"""
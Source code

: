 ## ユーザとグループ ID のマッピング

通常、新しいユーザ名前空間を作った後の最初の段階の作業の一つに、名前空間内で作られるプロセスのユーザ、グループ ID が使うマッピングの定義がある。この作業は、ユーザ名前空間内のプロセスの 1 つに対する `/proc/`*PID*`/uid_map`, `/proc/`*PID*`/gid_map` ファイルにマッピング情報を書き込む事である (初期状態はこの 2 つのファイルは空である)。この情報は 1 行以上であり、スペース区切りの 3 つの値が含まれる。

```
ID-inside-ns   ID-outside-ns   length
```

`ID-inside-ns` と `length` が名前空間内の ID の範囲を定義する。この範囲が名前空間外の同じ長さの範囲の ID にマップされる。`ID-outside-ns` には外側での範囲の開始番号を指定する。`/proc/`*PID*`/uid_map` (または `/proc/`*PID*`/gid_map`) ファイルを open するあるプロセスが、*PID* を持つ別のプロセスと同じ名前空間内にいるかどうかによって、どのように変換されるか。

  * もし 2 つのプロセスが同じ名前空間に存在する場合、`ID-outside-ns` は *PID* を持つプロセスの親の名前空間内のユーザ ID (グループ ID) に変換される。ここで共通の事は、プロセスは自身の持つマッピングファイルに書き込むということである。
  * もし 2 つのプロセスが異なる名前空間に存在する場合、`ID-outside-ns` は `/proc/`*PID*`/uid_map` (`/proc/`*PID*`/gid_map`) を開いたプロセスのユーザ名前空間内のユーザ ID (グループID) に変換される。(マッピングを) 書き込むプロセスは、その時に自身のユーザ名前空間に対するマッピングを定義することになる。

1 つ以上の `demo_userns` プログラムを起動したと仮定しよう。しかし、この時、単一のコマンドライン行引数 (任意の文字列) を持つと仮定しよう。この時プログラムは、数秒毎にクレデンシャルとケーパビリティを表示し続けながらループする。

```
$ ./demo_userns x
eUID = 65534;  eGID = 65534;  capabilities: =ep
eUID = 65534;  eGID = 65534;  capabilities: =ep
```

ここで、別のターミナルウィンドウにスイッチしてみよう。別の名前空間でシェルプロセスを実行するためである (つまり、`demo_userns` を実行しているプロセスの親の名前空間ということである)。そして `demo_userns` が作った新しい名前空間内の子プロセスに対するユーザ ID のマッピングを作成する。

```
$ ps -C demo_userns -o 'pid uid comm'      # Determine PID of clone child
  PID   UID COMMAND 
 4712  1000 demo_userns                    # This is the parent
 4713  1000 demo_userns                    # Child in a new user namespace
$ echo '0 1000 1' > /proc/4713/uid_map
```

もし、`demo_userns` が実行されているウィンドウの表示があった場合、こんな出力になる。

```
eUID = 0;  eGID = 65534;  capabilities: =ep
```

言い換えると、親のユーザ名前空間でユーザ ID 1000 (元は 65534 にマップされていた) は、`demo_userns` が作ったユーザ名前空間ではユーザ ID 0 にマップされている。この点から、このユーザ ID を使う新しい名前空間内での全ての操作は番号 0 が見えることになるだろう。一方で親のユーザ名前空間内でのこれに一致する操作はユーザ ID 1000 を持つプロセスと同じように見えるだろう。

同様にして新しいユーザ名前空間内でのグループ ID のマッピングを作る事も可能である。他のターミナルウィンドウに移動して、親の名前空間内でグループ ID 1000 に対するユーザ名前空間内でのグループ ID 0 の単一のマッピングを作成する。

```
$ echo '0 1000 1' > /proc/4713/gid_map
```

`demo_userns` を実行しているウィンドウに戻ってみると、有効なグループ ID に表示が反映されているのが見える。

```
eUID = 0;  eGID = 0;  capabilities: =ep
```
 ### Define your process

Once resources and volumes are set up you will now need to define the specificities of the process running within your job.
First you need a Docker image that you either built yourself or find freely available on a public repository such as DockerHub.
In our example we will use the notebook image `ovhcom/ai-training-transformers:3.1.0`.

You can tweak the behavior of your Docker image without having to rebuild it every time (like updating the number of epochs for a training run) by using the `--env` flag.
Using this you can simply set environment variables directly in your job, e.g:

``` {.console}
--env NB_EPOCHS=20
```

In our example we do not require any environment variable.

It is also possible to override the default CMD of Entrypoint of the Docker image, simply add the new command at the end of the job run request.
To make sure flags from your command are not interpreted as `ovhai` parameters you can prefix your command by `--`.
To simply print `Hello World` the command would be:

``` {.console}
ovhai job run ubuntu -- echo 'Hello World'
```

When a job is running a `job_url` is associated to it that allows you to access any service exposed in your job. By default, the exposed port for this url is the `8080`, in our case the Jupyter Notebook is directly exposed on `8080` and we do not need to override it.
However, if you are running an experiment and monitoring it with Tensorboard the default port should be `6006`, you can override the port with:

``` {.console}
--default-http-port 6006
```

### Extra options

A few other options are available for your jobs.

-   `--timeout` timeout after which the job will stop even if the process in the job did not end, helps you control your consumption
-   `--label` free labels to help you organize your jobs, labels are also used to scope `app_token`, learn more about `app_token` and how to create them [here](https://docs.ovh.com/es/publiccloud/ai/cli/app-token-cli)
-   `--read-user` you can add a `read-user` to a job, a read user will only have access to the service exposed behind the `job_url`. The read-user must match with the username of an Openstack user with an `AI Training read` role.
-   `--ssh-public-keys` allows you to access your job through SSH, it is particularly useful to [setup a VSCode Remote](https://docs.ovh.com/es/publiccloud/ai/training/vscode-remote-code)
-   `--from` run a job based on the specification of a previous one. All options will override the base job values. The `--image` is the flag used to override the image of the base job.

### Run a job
"""
Go through the material and copy each line that contains "echo".

$ echo '0 1000 1' > /proc/4713/uid_map
$ echo '0 1000 1' > /proc/4713/gid_map
ovhai job run ubuntu -- echo 'Hello World'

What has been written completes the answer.